The United States blinked, and backed Karzai instead of the democratic project the elections had been intended to further.
In view of the American backing of Karzai and the latter’s failure to guarantee that the second-round election would be fairly conducted, Abdullah Abdullah, the candidate who came in second with backing from the Northern Alliance and others, withdrew.
In any event, it had been obvious for some time that Karzai was the favored candidate of the U.S., for reasons which may have included his brother’s involvement in Kandahar with the CIA as well as that of many other high government officials who were on the CIA payroll. While there is no public evidence of direct involvement of Hamid Karzai with the CIA, such a relationship now or in the past seems quite plausible given the CIA’s penetration of the highest ranks of the Afghan government, and therefore cannot be ruled out.
For whatever reasons, America could not break with Karzai.
As a result, without improvement of governance in the country to keep pace with military gains, Afghanistan now faces a period of growing instability in which it is fairly likely that the Taliban will achieve increasing control of the countryside as U.S. and ISAF forces draw down and essentially withdraw from the country.
Obama’s decisions in 2009 relating to the presidential elections constituted one of his worst foreign policy failures since assuming office.
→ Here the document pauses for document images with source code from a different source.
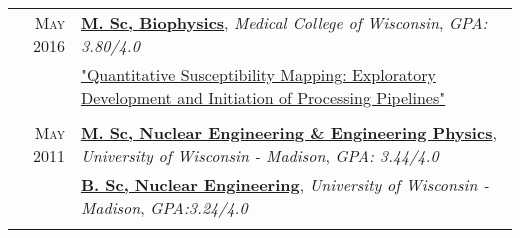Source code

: 
\\[2mm]
 \begin{tabular}{r|p{15cm}}

\textsc{May 2016} & \href{https://app.box.com/s/62ffckadt53x8k93p9gp6ylbpqj9vscw}{\textbf{M. Sc, Biophysics}}, \emph{Medical College of Wisconsin}, \textit{GPA: 3.80/4.0} \\
		  & \href{https://app.box.com/s/o8kksc6n51qpjzc3clfa127xtdfkayzd}{\small"Quantitative Susceptibility Mapping: Exploratory Development and Initiation of Processing Pipelines"} \\
\multicolumn{1}{c}{} \\

\textsc{May 2011} & \href{https://app.box.com/s/yyxi60lex92ovm7dus1d5xu9xshdqd91}{\textbf{M. Sc, Nuclear Engineering \& Engineering Physics}}, \emph{University of Wisconsin - Madison}, \textit{GPA: 3.44/4.0} \\
   & \href{https://app.box.com/s/yyxi60lex92ovm7dus1d5xu9xshdqd91}{\textbf{B. Sc, Nuclear Engineering}}, \emph{University of Wisconsin - Madison}, \textit{GPA:3.24/4.0} \\

\multicolumn{1}{c}{} \\

\end{tabular}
The fact that the elections and decisions regarding the holding of the second-round election were not addressed within Obama’s much-touted Afghanistan policy review group revealed either the president’s incompetence in the foreign policy arena, or the fact that he and the CIA had decided issues relating to Karzai outside of the Afghan policy review process, or both of the above. The fact that then CIA Director Leon Panetta did not attend the last sessions of the policy review group lend support to the second hypothesis.
As for Karzai, Thomas Friedman predicted with unerring accuracy the following in an op-ed piece in March, 2010:
We have thousands of U.S. troops on the ground in Afghanistan and more heading there. Love it or hate it, we’re now deep in it, so you have to want our engagement there to build something that is both decent and self-sustaining — so we can get out. But I still fear that Karzai is ready to fight to the last U.S. soldier. And once we clear, hold and build Afghanistan for him, he is going to break our hearts.
–Thomas L. Friedman, “This Time We Really Mean It,” New York Times, March 30, 2010
As long as Karzai is calling the shots, the chances for the kinds of improvements in governance that are required for the government to remain in power and hold off the Taliban after the draw-down and departure of U.S. and ISAF troops do not appear great.